Commit messages on Windows are interpreted as cp1252 even if they are UTF-8
Bug #610229 reported by
Max Kanat-Alexander
This bug affects 2 people
Affects | Status | Importance | Assigned to | Milestone | |
---|---|---|---|---|---|
Bazaar |
Confirmed
|
Medium
|
Unassigned |
Bug Description
A developer on the Bugzilla Project recently checked in two commits with garbled characters--UTF-8 that got interpreted as windows-1252 (cp1252) instead. You can see here that he attempted to insert U+2013 (an en-dash) and it got garbled:
http://
He says that he was using the same editor that he uses to edit his localization for Bugzilla, which is definitely in UTF-8.
My suspicion is that bzr is converting to UTF-8 using the terminal encoding, but on Windows the terminal encoding will nearly always be cp1252 or something that isn't UTF-8, even if people are writing in UTF-8.
Bazaar is using the user encoding, which will generally be the right option, but does cause problems like this.

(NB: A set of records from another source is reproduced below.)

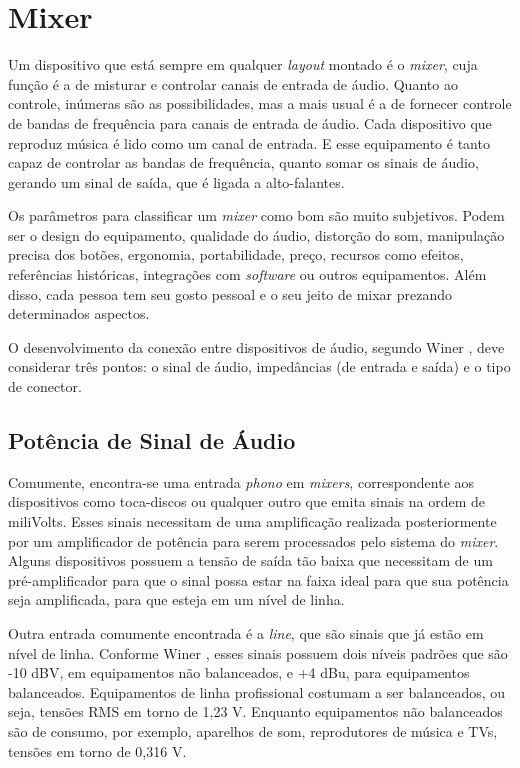 \section{Mixer}
Um dispositivo que está sempre em qualquer \textit{layout} montado é o \textit{mixer}, cuja função é a de misturar e controlar canais de entrada de áudio. Quanto ao controle, inúmeras são as possibilidades, mas a mais usual é a de fornecer controle de bandas de frequência para canais de entrada de áudio. Cada dispositivo que reproduz música é lido como um canal de entrada. E esse equipamento é tanto capaz de controlar as bandas de frequência, quanto somar os sinais de áudio, gerando um sinal de saída, que é ligada a alto-falantes. 
\par
Os parâmetros para classificar um \textit{mixer} como bom são muito subjetivos. Podem ser o design do equipamento, qualidade do áudio, distorção do som, manipulação precisa dos botões, ergonomia, portabilidade, preço, recursos como efeitos, referências históricas, integrações com \textit{software} ou outros equipamentos. Além disso, cada pessoa tem seu gosto pessoal e o seu jeito de mixar prezando determinados aspectos.
\par
O desenvolvimento da conexão entre dispositivos de áudio, segundo Winer \cite{winer}, deve considerar três pontos: o sinal de áudio, impedâncias (de entrada e saída) e o tipo de conector.

\subsection{Potência de Sinal de Áudio}

Comumente, encontra-se uma entrada \textit{phono} em \textit{mixers}, correspondente aos dispositivos como toca-discos ou qualquer outro que emita sinais na ordem de miliVolts. Esses sinais necessitam de uma amplificação realizada posteriormente por um amplificador de potência para serem processados pelo sistema do \textit{mixer}. Alguns dispositivos possuem a tensão de saída tão baixa que necessitam de um pré-amplificador para que o sinal possa estar na faixa ideal para que sua potência seja amplificada, para que esteja em um nível de linha.
\par
Outra entrada comumente encontrada é a \textit{line}, que são sinais que já estão em nível de linha. Conforme Winer \cite{winer}, esses sinais possuem dois níveis padrões que são -10 dBV, em equipamentos não balanceados, e +4 dBu, para equipamentos balanceados. Equipamentos de linha profissional costumam a ser balanceados, ou seja, tensões RMS em torno de 1,23 V. Enquanto equipamentos não balanceados são de consumo, por exemplo, aparelhos de som, reprodutores de música e TVs, tensões em torno de 0,316 V.

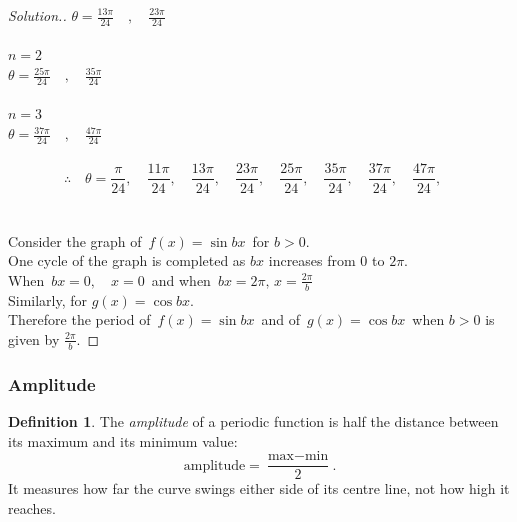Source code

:\documentclass[11pt,a4paper]{article}
\theoremstyle{definition}
\newtheorem{definition}[thm]{Definition}
\newenvironment{solution}
  {\renewcommand{\qedsymbol}{}\begin{proof}[\textit{Solution}.]}
  {\end{proof}}
\begin{document}
\begin{solution}
$\theta = \frac{13\pi}{24}\quad , \quad  \frac{23\pi}{24}$\\\\





$n = 2$\\

$\theta = \frac{25\pi}{24}\quad , \quad  \frac{35\pi}{24}$\\\\




$n = 3$\\

$\theta = \frac{37\pi}{24}\quad , \quad  \frac{47\pi}{24}$\\\\





$$\therefore \quad  \theta  = \frac{\pi}{24}, \quad  \frac{11\pi}{24}, \quad  \frac{13\pi}{24}, \quad   \frac{23\pi}{24}, \quad   \frac{25\pi}{24}, \quad   \frac{35\pi}{24}, \quad   \frac{37\pi}{24}, \quad   \frac{47\pi}{24}, \quad $$\\\\











Consider the graph of $\, f(x) = \sin bx\,$ for $b> 0$.\\
One cycle of the graph is completed as $bx$ increases from 0 to $2\pi$.\\
When $\, bx = 0, \quad  x = 0\,$ and when $\, bx = 2\pi, \, x = \frac{2\pi}{b}$\\

Similarly, for $g(x) = \cos bx$.\\
Therefore the period of $\, f(x) = \sin bx\,$ and of $\, g(x) = \cos bx\,$ when $b> 0$ is given by $\frac{2\pi}{b}$.
\end{solution}
\subsubsection{Amplitude}

\begin{definition}
The \emph{amplitude} of a periodic function is half the distance between its
maximum and its minimum value:
$$\text{amplitude}=\frac{\text{max}-\text{min}}{2} .$$
It measures how far the curve swings either side of its centre line, not how high
it reaches.
\end{definition}
\end{document}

Couple of options. Could add yet another config option for the editor encoding. Using something like the notepad heuristic, which auto-detects unicode encodings and falls back to the windows codepage, would mostly work but leaves the problem of what encoding to *write* to the temporary file. Both still have the potential to mangle the encoding.
Finally, might be worth looking at changing the default to UTF-8 (perhaps with BOM), which most things really should support these days. I still have one editor installed that doesn't support unicode, but everything I use regularly does.